Monday, March 17, 2025

Arabic Medieval Inscriptions and Songhay History

Arabic Medieval Inscriptions from the Republic of Mali: Epigraphy, Chronicles and Songhay-Tuareg History by P.F. de Moraes Farias has long been on our reading list. One of the essential studies that endeavors to incorporate medieval epigraphic sources into our understanding of the history of the Songhay and the eastern arc of the Niger, this important work, despite its (necessarily) occasional speculative nature, raises a number of questions about the received wisdom on the history of Mali. First, by exploring the problematic way in which Heinrich Barth, Delafosse, and others have problematically assumed the 17th century Timbuktu chronicles can be treated as a reservoir of basic facts and data without any deeper ideological or textual analysis, this study illustrates how and why the funerary and non-funerary epigraphic evidence has been ignored, sidelined, or treated as peripheral. 

However, the funerary sources, as early sources covering dates from the early 11th century until the end of the 15th, are actual textual sources from the period before the rise of Sonni Ali and Askia Muhammad I. They shed (some) light on earlier rulers at Gao and Saney with more than just the kingslists that appear in the 17th century chronicles. Moreover, by ignoring the innovative nature of the tarikh genre in the 17th century Western Sudan, and the specific political and socioeconomic conditions which shaped its development after the fall of the Songhay imperial state and the establishment of the Arma, modern scholars have underappreciated the creativity of the chroniclers and their own motives. Furthermore, the chroniclers themselves lamented the lack of sufficient or detailed records from the early history of the Western Sudan, so epitaphs and other inscriptions from the 11th-15th century become exceptionally important sources to supplement our meager knowledge of that era.

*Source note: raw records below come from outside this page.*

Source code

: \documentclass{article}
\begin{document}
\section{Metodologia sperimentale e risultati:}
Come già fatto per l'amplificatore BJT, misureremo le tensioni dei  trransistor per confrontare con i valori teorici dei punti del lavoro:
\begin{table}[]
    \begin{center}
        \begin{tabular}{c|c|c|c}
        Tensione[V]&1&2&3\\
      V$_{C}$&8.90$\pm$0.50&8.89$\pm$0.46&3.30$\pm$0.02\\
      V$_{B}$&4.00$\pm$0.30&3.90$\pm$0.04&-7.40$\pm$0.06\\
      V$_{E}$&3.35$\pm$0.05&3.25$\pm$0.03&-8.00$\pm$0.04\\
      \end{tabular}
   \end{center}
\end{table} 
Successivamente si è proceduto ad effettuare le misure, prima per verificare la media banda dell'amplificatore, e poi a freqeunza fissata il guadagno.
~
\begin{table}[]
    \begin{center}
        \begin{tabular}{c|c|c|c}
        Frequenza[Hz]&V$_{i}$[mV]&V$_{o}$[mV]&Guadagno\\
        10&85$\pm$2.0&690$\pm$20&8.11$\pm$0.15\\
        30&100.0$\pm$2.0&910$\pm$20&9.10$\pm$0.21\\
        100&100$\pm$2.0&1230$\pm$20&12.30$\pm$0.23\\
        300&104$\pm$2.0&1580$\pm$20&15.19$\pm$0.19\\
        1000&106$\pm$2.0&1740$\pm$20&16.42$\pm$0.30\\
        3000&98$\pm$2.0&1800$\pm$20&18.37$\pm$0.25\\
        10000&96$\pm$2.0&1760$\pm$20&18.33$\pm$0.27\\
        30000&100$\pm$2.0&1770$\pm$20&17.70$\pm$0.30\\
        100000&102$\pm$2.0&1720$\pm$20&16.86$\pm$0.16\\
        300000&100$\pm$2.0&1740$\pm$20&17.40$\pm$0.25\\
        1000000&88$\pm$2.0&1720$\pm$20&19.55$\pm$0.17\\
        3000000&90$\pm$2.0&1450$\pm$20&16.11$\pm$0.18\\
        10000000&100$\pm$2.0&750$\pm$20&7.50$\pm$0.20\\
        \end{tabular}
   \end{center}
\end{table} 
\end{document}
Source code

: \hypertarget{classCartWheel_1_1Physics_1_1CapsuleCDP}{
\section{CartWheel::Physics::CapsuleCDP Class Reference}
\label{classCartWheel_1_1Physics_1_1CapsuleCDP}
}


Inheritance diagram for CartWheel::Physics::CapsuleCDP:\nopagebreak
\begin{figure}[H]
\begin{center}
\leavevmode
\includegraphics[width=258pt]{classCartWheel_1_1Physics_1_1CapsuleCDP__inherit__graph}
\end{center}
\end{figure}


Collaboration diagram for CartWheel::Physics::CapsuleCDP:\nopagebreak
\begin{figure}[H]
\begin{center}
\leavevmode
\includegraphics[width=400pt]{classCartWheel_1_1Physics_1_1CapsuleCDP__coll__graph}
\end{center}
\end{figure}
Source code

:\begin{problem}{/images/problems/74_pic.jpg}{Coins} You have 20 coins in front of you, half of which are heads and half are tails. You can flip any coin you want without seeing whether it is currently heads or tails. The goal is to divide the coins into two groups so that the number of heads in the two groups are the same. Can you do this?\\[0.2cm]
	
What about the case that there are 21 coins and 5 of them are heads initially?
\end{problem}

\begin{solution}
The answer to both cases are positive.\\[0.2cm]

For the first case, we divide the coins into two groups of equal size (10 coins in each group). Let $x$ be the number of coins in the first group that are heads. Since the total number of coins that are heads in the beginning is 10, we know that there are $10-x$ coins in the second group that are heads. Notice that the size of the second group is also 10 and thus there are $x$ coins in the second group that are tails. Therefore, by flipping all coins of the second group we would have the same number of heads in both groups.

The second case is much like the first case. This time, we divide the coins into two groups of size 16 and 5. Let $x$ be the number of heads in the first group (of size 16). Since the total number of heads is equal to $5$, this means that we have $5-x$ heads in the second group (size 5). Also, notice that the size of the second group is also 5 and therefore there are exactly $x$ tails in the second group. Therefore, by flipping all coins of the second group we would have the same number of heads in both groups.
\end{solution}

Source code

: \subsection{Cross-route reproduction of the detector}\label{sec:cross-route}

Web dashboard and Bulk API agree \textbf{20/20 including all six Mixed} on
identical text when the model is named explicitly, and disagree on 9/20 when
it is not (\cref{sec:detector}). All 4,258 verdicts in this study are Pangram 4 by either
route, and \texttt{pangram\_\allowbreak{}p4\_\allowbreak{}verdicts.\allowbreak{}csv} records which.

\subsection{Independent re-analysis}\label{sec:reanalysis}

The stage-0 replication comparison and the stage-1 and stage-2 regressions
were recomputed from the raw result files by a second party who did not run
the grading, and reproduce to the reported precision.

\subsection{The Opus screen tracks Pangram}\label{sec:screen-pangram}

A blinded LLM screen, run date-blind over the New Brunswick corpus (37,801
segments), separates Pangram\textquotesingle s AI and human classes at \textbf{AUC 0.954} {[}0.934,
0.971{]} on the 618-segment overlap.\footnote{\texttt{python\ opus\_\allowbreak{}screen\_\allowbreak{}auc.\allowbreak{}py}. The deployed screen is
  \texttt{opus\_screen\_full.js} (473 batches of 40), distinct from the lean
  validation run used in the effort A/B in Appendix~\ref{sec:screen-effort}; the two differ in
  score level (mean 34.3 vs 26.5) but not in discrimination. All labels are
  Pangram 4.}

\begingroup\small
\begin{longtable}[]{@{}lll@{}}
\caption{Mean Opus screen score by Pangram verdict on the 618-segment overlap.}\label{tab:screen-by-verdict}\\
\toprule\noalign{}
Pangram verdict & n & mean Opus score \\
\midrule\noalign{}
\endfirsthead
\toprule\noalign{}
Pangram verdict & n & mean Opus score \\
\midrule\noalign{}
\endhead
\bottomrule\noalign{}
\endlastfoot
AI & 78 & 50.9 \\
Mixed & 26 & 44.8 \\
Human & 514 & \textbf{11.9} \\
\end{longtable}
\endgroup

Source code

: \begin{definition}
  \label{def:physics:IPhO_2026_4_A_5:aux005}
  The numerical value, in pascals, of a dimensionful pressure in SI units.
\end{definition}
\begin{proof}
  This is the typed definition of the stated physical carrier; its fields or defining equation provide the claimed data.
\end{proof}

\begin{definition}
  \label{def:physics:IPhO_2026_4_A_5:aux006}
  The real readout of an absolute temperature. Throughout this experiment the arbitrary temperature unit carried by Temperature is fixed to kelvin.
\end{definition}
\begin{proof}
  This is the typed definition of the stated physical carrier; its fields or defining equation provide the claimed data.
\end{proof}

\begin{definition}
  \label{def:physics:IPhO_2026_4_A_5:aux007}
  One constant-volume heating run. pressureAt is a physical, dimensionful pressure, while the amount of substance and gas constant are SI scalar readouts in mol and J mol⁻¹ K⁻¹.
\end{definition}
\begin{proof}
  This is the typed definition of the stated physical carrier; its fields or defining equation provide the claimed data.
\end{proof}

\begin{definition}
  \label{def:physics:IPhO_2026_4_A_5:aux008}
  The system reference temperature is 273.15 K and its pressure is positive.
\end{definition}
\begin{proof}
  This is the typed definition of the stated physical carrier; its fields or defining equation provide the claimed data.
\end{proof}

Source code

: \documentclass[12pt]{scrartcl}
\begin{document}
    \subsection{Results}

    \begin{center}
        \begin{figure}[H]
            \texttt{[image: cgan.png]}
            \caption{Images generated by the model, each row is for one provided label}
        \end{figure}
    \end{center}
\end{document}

That said, the inscriptions obviously cannot tell us everything. They do, however, provide a vista onto how the deceased and those who erected stelae or inscribed tombstones for the dead conceived of time, the calendar, their connection to the larger world of Islam, and hints of kingship, ethnicity, language, or cultural change. Part of this can be seen in Bentyia, where inscriptions record Songhay, Berber, and what appear to be Mande names. The intense interplay between Songhay and Tuareg cultures also challenges us to rethink casual or simplistic assumptions about "race" and culture, too. For instance, the askia title, which appeared in inscriptions centuries before the rise of Askia Muhammad at the end of the 15th century, may have a connection to a word of Berber derivation referring to a male slave (though this is a complex question that requires deeper familiarity with Songhay linguistics and oral tradition). It's quite clear, too, from reading de Moraes Farias, that the Ali Kulun character of Tuareg oral literature was likely the source for how the Timbuktu chroniclers sought to make sense of the period of Mali imperial domination of Gao and the eastern Niger. This suggests that some of the narratives about that period reported in the chronicles are unhistorical and the chronology of Malian rule and the different dynasties that ruled Gao will remain up for debate. 

Whether or not the epigraphic evidence can be used to postulate how kingship might have operated at Gao before the period of Mali's domination is uncertain, but de Moraes Farias's theory of rotating succession in the 11th-13th centuries is an intriguing one., After all, based on the funerary inscriptions from the early 1100s and 1200s at Gao and Saney (another site near Gao), he speculates that there may have been two lines or royal clans who alternated kingship. The first one was definitely Muslim by the second half of the 1000s, and the second one, the so-called Zuwa 'dynasty' may have either been officeholders who shared power with the earlier 'dynasty'. 

Besides raising questions about the Timbuktu chronicles and how medieval inscriptions in Arabic force us to rethink or reconceptualize space, belief, and culture in the medieval Sahel, one is also left with tantalizing references to what may have been early Sufist influence in the Sahel at Junhan. One is also left wondering why it funerary inscriptions were in vogue at Gao, Saney, Bentyia, and Essuk (Tadmakka) but no evidence for the practice has been found yet in Kanem. One would expect that similar connections with Tripoli, Qayrawan and other parts of the Maghrib (as well as similar Saharan and Sahelian Berber populations) did not lead to the development of funerary inscriptions at sites like Njimi (or perhaps at Manan, the earlier capital of Kanem which remains unknown). If the early prominence of Ibadis in Kanem's trans-Saharan trade is a factor, something similar was also an inhibiting factor at Gao.